Ingesting a large dataset and preprocessing it efficiently can be tricky to implement with other **Deep Learning** libraries, but **TensorFlow** makes it easy thanks to the **Data API**: you just create a dataset object, tell it where to get the data, then transform it in any way you want, and **TensorFlow** takes care of all the implementation details, such as multithreading, queuing, batching, prefetching, and so on.

Off the shelf, the **Data API** can read from text files (such as CSV files), binary files with fixed-size records, and binary files that use **TensorFlow’s TFRecord format**, which supports records of varying sizes. TFRecord is a flexible and efficient binary format based on Protocol Buffers (an open source binary format). 

The **Data API** also has support for reading from SQL databases. Moreover, many Open Source extensions are available to read from all sorts of data sources, such as **Google’s BigQuery** service.

However, reading huge datasets efficiently is not the only difficulty: the data also needs to be preprocessed. Indeed, it is not always composed strictly of convenient numerical fields: sometimes there will be text features, categorical features, and so on.

To handle this, TensorFlow provides the **Features API**: it lets you easily convert these
features to numerical features that can be consumed by your neural network. 

For example, categorical features with a large number of categories (such as cities, or words) can be encoded using embeddings (an embedding is a trainable dense vector that represents a category).

**Data API** cover the **TFRecord format** and the **Features
API** that is related to  these projects.

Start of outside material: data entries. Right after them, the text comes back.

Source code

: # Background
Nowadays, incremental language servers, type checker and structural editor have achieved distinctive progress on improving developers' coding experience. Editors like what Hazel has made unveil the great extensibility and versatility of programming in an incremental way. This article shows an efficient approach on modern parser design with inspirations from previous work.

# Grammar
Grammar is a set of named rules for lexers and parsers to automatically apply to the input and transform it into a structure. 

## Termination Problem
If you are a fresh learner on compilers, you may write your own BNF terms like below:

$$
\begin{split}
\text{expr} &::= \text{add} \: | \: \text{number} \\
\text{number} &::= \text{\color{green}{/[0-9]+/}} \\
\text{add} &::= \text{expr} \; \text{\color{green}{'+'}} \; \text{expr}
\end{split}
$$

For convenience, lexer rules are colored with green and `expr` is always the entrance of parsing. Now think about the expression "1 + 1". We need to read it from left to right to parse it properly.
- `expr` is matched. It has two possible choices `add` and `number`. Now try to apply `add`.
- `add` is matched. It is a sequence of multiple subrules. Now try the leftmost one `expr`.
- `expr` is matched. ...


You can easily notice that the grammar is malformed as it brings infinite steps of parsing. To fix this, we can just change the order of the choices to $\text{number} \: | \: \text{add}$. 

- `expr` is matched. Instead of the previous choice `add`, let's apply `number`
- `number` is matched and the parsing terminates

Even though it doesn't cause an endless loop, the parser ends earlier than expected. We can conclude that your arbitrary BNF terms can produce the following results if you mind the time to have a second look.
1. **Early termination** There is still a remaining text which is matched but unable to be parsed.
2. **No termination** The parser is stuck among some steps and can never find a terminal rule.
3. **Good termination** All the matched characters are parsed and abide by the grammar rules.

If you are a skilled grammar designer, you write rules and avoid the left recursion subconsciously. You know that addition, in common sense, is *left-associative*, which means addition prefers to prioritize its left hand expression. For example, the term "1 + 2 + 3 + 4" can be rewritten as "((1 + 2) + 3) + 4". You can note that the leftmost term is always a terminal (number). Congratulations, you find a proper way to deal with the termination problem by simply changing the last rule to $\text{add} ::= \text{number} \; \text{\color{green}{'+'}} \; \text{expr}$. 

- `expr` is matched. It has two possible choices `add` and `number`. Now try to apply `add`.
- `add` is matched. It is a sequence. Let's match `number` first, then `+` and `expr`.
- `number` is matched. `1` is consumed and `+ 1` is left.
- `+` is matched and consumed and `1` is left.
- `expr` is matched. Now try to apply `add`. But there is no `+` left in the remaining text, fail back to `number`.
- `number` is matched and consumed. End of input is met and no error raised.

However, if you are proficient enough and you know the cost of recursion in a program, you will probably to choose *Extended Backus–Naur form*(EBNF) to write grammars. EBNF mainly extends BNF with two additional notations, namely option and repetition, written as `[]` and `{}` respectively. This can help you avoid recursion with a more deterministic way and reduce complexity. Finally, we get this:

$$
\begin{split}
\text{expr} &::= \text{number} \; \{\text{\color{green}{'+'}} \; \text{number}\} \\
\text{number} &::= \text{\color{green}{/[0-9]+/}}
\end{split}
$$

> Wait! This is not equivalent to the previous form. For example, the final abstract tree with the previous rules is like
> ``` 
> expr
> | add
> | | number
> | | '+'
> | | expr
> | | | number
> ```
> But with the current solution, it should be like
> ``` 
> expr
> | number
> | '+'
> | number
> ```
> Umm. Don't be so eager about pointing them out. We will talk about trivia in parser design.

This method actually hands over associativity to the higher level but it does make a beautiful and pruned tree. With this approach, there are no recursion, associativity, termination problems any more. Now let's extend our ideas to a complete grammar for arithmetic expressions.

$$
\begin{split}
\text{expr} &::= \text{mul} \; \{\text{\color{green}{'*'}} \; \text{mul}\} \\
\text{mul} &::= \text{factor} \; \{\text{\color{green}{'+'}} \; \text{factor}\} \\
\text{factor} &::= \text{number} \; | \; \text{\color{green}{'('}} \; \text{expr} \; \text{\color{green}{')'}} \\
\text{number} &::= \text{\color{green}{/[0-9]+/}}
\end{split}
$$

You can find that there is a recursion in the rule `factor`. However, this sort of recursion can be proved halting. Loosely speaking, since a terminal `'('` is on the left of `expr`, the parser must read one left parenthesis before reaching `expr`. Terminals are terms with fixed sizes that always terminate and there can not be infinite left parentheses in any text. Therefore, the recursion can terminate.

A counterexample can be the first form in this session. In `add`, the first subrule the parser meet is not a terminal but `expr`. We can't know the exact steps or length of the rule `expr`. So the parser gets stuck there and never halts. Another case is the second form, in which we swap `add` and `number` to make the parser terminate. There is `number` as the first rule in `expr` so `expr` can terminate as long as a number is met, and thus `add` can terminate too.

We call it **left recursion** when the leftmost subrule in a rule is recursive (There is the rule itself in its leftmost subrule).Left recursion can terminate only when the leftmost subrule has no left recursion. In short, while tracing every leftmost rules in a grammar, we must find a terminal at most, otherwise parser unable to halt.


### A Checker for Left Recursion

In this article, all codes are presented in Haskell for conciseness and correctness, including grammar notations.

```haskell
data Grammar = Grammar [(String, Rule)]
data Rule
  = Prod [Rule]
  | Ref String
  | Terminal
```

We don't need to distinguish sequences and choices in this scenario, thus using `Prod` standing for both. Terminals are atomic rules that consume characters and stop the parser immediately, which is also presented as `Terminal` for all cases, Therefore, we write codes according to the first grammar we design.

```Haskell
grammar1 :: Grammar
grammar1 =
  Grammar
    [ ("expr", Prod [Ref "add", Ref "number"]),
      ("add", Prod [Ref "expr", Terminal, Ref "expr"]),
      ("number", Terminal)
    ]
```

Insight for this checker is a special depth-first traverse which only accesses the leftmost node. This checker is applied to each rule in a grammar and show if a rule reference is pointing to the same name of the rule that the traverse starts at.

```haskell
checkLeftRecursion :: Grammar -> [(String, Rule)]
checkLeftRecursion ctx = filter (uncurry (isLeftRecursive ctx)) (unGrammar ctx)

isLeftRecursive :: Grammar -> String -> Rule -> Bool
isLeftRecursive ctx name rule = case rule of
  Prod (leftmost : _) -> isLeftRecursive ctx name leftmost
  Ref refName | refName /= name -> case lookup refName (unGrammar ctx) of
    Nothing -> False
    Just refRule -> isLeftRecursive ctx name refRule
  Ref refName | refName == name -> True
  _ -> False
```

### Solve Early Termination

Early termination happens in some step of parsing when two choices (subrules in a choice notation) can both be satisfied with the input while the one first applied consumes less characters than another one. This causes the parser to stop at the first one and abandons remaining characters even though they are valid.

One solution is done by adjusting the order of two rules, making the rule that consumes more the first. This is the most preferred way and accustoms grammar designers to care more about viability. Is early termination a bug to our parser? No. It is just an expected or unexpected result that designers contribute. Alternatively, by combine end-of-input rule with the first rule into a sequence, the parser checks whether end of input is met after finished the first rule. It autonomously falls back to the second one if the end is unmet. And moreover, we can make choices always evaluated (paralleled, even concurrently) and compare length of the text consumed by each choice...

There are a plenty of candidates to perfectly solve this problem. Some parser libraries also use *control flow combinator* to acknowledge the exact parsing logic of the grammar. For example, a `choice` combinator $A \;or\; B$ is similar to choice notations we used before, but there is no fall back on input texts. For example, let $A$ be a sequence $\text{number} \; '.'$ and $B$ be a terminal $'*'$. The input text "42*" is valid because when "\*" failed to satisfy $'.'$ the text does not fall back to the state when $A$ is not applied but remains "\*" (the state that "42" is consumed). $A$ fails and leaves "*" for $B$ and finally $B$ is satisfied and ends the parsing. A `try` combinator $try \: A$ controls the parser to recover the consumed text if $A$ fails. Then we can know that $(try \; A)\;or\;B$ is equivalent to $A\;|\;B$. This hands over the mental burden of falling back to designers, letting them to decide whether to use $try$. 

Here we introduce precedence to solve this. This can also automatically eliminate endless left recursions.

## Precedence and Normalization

* **TF Transform (tf.Transform)** makes it possible to write a single preprocessing function that can be run both in batch mode on your full training set, before training (to speed it up), and then exported to a TF Function and incorporated into your trained model, so that once it is deployed in production, it can take care of preprocessing new instances on the fly.
* **TF Datasets (TFDS)** provides a convenient function to download many common datasets of all kinds, including large ones like **ImageNet**, and it provides convenient dataset objects to manipulate them using the **Data API**.

## Setup

In [1]:
import sys
assert sys.version_info >= (3, 5)  # Python ≥3.5 is required

import sklearn 
assert sklearn.__version__ >= "0.20"  # Scikit-Learn ≥0.20 is required

# %tensorflow_version only exists in Colab.
try:
  %tensorflow_version 2.x
  IS_COLAB = True
except Exception:
  IS_COLAB = False
  pass

# TensorFlow ≥2.0 is required
import tensorflow as tf
from tensorflow import keras
assert tf.__version__ >= '2.0'

# Common imports
import numpy as np
import os

# to make this notebook's output stable across runs
np.random.seed(42)

# To plot pretty figures
%matplotlib inline
import matplotlib as mpl
import matplotlib.pyplot as plt
mpl.rc('axes', labelsize=14)
mpl.rc('xtick', labelsize=12)
mpl.rc('ytick', labelsize=12)

if not tf.config.list_physical_devices('GPU'):
    print("No GPU was detected. LSTMs and CNNs can be very slow without a GPU.")
    if IS_COLAB:
        print("Go to Runtime > Change runtime and select a GPU hardware accelerator.")

TensorFlow 2.x selected.
No GPU was detected. LSTMs and CNNs can be very slow without a GPU.
Go to Runtime > Change runtime and select a GPU hardware accelerator.


## The Data API

The whole **Data API** revolves around the concept of a dataset: as you might suspect, this represents a sequence of data items. Usually you will use datasets that gradually read data from disk, but for simplicity let’s just create a dataset entirely in RAM using tf.data.Dataset.from_tensor_slices():

In [2]:
X = tf.range(10)  # any data tensor
dataset = tf.data.Dataset.from_tensor_slices(X)
dataset

<TensorSliceDataset shapes: (), types: tf.int32>

The from_tensor_slices() function takes a tensor and creates a tf.data.Dataset whose elements are all the slices of X (along the first dimension), so this dataset contains 10 items: tensors 0, 1, 2, …, 9.

In [3]:
for item in dataset:
  print(item)

tf.Tensor(0, shape=(), dtype=int32)
tf.Tensor(1, shape=(), dtype=int32)
tf.Tensor(2, shape=(), dtype=int32)
tf.Tensor(3, shape=(), dtype=int32)
tf.Tensor(4, shape=(), dtype=int32)
tf.Tensor(5, shape=(), dtype=int32)
tf.Tensor(6, shape=(), dtype=int32)
tf.Tensor(7, shape=(), dtype=int32)
tf.Tensor(8, shape=(), dtype=int32)
tf.Tensor(9, shape=(), dtype=int32)


Equivalently

In [4]:
dataset = tf.data.Dataset.range(10)
for item in dataset:
  print(item)

tf.Tensor(0, shape=(), dtype=int64)
tf.Tensor(1, shape=(), dtype=int64)
tf.Tensor(2, shape=(), dtype=int64)
tf.Tensor(3, shape=(), dtype=int64)
tf.Tensor(4, shape=(), dtype=int64)
tf.Tensor(5, shape=(), dtype=int64)
tf.Tensor(6, shape=(), dtype=int64)
tf.Tensor(7, shape=(), dtype=int64)
tf.Tensor(8, shape=(), dtype=int64)
tf.Tensor(9, shape=(), dtype=int64)


### Chaining Transformations

Once you have a dataset, you can apply all sorts of transformations to it by calling its transformation methods. Each method returns a new dataset, so you can chain transformations like this.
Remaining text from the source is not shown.